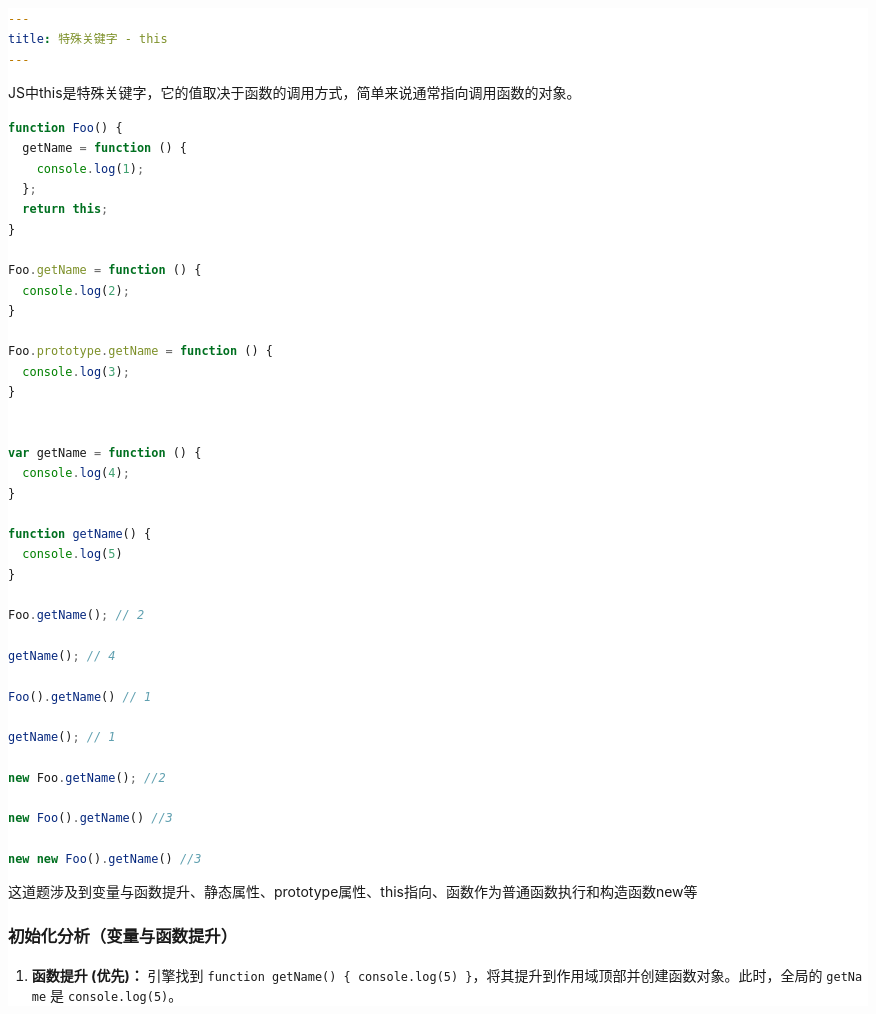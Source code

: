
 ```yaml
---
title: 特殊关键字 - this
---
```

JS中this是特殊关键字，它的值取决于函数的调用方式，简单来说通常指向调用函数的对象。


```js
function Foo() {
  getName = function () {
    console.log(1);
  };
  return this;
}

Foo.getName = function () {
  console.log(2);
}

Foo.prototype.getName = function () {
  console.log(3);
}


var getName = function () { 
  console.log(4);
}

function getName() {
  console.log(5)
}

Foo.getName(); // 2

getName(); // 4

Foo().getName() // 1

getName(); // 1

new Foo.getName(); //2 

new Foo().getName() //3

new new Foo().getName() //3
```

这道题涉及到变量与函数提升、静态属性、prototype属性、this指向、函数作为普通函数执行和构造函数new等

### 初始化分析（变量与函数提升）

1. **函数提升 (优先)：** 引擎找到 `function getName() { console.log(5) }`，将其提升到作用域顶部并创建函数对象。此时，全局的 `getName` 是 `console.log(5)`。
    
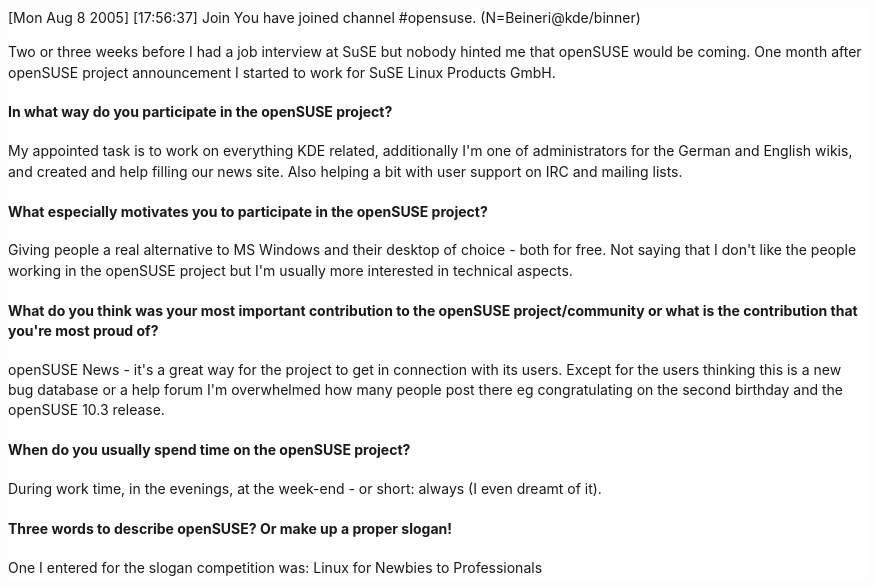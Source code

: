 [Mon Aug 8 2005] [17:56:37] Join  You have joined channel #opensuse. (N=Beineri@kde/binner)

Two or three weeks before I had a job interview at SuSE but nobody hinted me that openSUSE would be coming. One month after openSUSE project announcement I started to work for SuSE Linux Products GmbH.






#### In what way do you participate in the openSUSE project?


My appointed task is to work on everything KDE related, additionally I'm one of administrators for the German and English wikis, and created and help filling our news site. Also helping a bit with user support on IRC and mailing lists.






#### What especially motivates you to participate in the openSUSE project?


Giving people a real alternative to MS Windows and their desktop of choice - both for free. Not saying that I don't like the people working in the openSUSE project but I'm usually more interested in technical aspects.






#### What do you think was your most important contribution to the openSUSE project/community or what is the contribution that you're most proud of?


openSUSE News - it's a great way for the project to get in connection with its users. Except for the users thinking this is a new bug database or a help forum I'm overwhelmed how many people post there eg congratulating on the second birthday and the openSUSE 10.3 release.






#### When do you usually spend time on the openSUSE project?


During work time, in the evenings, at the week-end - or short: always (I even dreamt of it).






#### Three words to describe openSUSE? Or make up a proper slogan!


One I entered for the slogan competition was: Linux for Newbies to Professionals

* _WHAT THE EXERCISE ASKS_:
Give all of the material again, exactly, apart from the pictures.

* _YOUR SOLUTION_:
Source code

:
 ```yaml
---
title: 特殊关键字 - this
---
```

JS中this是特殊关键字，它的值取决于函数的调用方式，简单来说通常指向调用函数的对象。


```js
function Foo() {
  getName = function () {
    console.log(1);
  };
  return this;
}

Foo.getName = function () {
  console.log(2);
}

Foo.prototype.getName = function () {
  console.log(3);
}


var getName = function () { 
  console.log(4);
}

function getName() {
  console.log(5)
}

Foo.getName(); // 2

getName(); // 4

Foo().getName() // 1

getName(); // 1

new Foo.getName(); //2 

new Foo().getName() //3

new new Foo().getName() //3
```

这道题涉及到变量与函数提升、静态属性、prototype属性、this指向、函数作为普通函数执行和构造函数new等

### 初始化分析（变量与函数提升）

1. **函数提升 (优先)：** 引擎找到 `function getName() { console.log(5) }`，将其提升到作用域顶部并创建函数对象。此时，全局的 `getName` 是 `console.log(5)`。
    
Source code

: [Mon Aug 8 2005] [17:56:37] Join  You have joined channel #opensuse. (N=Beineri@kde/binner)

Two or three weeks before I had a job interview at SuSE but nobody hinted me that openSUSE would be coming. One month after openSUSE project announcement I started to work for SuSE Linux Products GmbH.






#### In what way do you participate in the openSUSE project?


My appointed task is to work on everything KDE related, additionally I'm one of administrators for the German and English wikis, and created and help filling our news site. Also helping a bit with user support on IRC and mailing lists.






#### What especially motivates you to participate in the openSUSE project?


Giving people a real alternative to MS Windows and their desktop of choice - both for free. Not saying that I don't like the people working in the openSUSE project but I'm usually more interested in technical aspects.






#### What do you think was your most important contribution to the openSUSE project/community or what is the contribution that you're most proud of?


openSUSE News - it's a great way for the project to get in connection with its users. Except for the users thinking this is a new bug database or a help forum I'm overwhelmed how many people post there eg congratulating on the second birthday and the openSUSE 10.3 release.






#### When do you usually spend time on the openSUSE project?


During work time, in the evenings, at the week-end - or short: always (I even dreamt of it).






#### Three words to describe openSUSE? Or make up a proper slogan!


One I entered for the slogan competition was: Linux for Newbies to Professionals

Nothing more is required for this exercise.